ASSIGNMENT: Could you give the entries back exactly as they stand, minus any pictures?
### DATASET
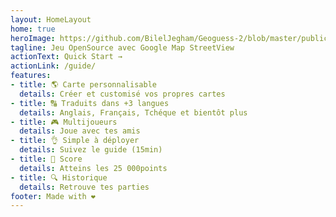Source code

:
 ```yaml
---
layout: HomeLayout
home: true
heroImage: https://github.com/BilelJegham/Geoguess-2/blob/master/public/img/icons/android-icon-144x144.png?raw=true
tagline: Jeu OpenSource avec Google Map StreetView  
actionText: Quick Start →
actionLink: /guide/
features:
- title: 🌎 Carte personnalisable
  details: Créer et customisé vos propres cartes
- title: 🔠 Traduits dans +3 langues
  details: Anglais, Français, Tchéque et bientôt plus
- title: 🎮 Multijoueurs
  details: Joue avec tes amis
- title: 👌 Simple à déployer
  details: Suivez le guide (15min) 
- title: 🥇 Score
  details: Atteins les 25 000points
- title: 🔍 Historique
  details: Retrouve tes parties
footer: Made with ❤️
---
```



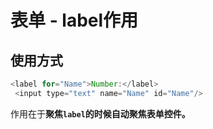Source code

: # 表单 - label作用

## 使用方式

```JavaScript
<label for="Name">Number:</label>
 <input type="text" name="Name" id="Name"/>
```

作用在于**聚焦`label`的时候自动聚焦表单控件。**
######
RESULT FOR THIS TASK:
Source code

:
 ```yaml
---
layout: HomeLayout
home: true
heroImage: https://github.com/BilelJegham/Geoguess-2/blob/master/public/img/icons/android-icon-144x144.png?raw=true
tagline: Jeu OpenSource avec Google Map StreetView  
actionText: Quick Start →
actionLink: /guide/
features:
- title: 🌎 Carte personnalisable
  details: Créer et customisé vos propres cartes
- title: 🔠 Traduits dans +3 langues
  details: Anglais, Français, Tchéque et bientôt plus
- title: 🎮 Multijoueurs
  details: Joue avec tes amis
- title: 👌 Simple à déployer
  details: Suivez le guide (15min) 
- title: 🥇 Score
  details: Atteins les 25 000points
- title: 🔍 Historique
  details: Retrouve tes parties
footer: Made with ❤️
---
```



Source code

: # 表单 - label作用

## 使用方式

```JavaScript
<label for="Name">Number:</label>
 <input type="text" name="Name" id="Name"/>
```

作用在于**聚焦`label`的时候自动聚焦表单控件。**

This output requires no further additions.